> _DIRECTIONS FOR THIS TASK_: A single figure is required: the number of lines below in which the word "functionality" occurs.

[Saved data entries]
-.-.-

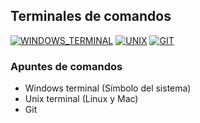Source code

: ## Terminales de comandos
[![WINDOWS_TERMINAL](https://img.shields.io/badge/WINDOWS_TERMINAL-0078D4?style=for-the-badge&logo=WINDOWSTERMINAL&logoColor=white&labelColor=101010)](https://github.com/Alberto-mt/Terminal_de_comandos/blob/main/Windows_terminal/index.md)
[![UNIX](https://img.shields.io/badge/UNIX_TERMINAL-FCC624?style=for-the-badge&logo=GNOMETERMINAL&logoColor=white&labelColor=101010)](https://github.com/Alberto-mt/Terminal_de_comandos/blob/main/Unix_terminal/index.md)
[![GIT](https://img.shields.io/badge/GIT-F05032?style=for-the-badge&logo=GIT&logoColor=white&labelColor=101010)](https://github.com/Alberto-mt/Terminal_de_comandos)

### Apuntes de comandos 
 - Windows terminal (Símbolo del sistema)
 - Unix terminal (Linux y Mac)
 - Git 
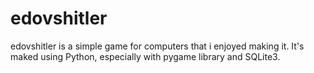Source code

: # edovshitler
edovshitler is a simple game for computers that i enjoyed making it. It's maked using Python, especially with pygame library and SQLite3.
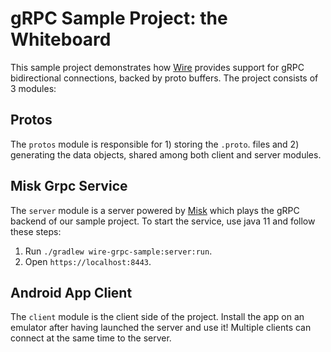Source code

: gRPC Sample Project: the Whiteboard
=========

This sample project demonstrates how [Wire](https://github.com/square/wire/) provides support for gRPC bidirectional connections, backed by proto buffers. The project consists of 3 modules:

Protos
------------

The `protos` module is responsible for 1) storing the `.proto`. files and 2) generating the data objects, shared among both client and server modules.

Misk Grpc Service
------------

The `server` module is a server powered by [Misk](https://github.com/cashapp/misk) which plays the gRPC backend of our sample project.
To start the service, use java 11 and follow these steps:

  1. Run `./gradlew wire-grpc-sample:server:run`.
  2. Open `https://localhost:8443`.

Android App Client
------------

The `client` module is the client side of the project. Install the app on an emulator after having launched the server and use it! Multiple clients can connect at the same time to the server.
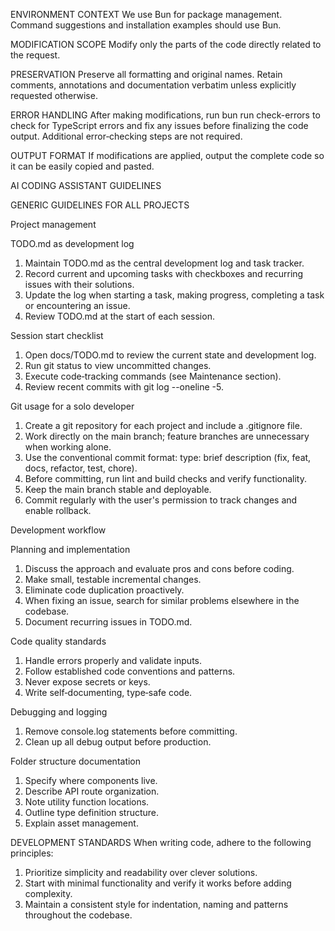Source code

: ENVIRONMENT CONTEXT
We use Bun for package management. Command suggestions and installation examples should use Bun.

MODIFICATION SCOPE
Modify only the parts of the code directly related to the request.

PRESERVATION
Preserve all formatting and original names. Retain comments, annotations and documentation verbatim unless explicitly requested otherwise.

ERROR HANDLING
After making modifications, run bun run check-errors to check for TypeScript errors and fix any issues before finalizing the code output. Additional error‑checking steps are not required.

OUTPUT FORMAT
If modifications are applied, output the complete code so it can be easily copied and pasted.

AI CODING ASSISTANT GUIDELINES

GENERIC GUIDELINES FOR ALL PROJECTS

Project management

TODO.md as development log

1. Maintain TODO.md as the central development log and task tracker.
2. Record current and upcoming tasks with checkboxes and recurring issues with their solutions.
3. Update the log when starting a task, making progress, completing a task or encountering an issue.
4. Review TODO.md at the start of each session.

Session start checklist

1. Open docs/TODO.md to review the current state and development log.
2. Run git status to view uncommitted changes.
3. Execute code‑tracking commands (see Maintenance section).
4. Review recent commits with git log --oneline -5.

Git usage for a solo developer

1. Create a git repository for each project and include a .gitignore file.
2. Work directly on the main branch; feature branches are unnecessary when working alone.
3. Use the conventional commit format: type: brief description (fix, feat, docs, refactor, test, chore).
4. Before committing, run lint and build checks and verify functionality.
5. Keep the main branch stable and deployable.
6. Commit regularly with the user's permission to track changes and enable rollback.

Development workflow

Planning and implementation

1. Discuss the approach and evaluate pros and cons before coding.
2. Make small, testable incremental changes.
3. Eliminate code duplication proactively.
4. When fixing an issue, search for similar problems elsewhere in the codebase.
5. Document recurring issues in TODO.md.

Code quality standards

1. Handle errors properly and validate inputs.
2. Follow established code conventions and patterns.
3. Never expose secrets or keys.
4. Write self‑documenting, type‑safe code.

Debugging and logging

1. Remove console.log statements before committing.
2. Clean up all debug output before production.

Folder structure documentation

1. Specify where components live.
2. Describe API route organization.
3. Note utility function locations.
4. Outline type definition structure.
5. Explain asset management.

DEVELOPMENT STANDARDS
When writing code, adhere to the following principles:

1. Prioritize simplicity and readability over clever solutions.
2. Start with minimal functionality and verify it works before adding complexity.
3. Maintain a consistent style for indentation, naming and patterns throughout the codebase.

-.-.-

> _ANSWER BELOW_: 2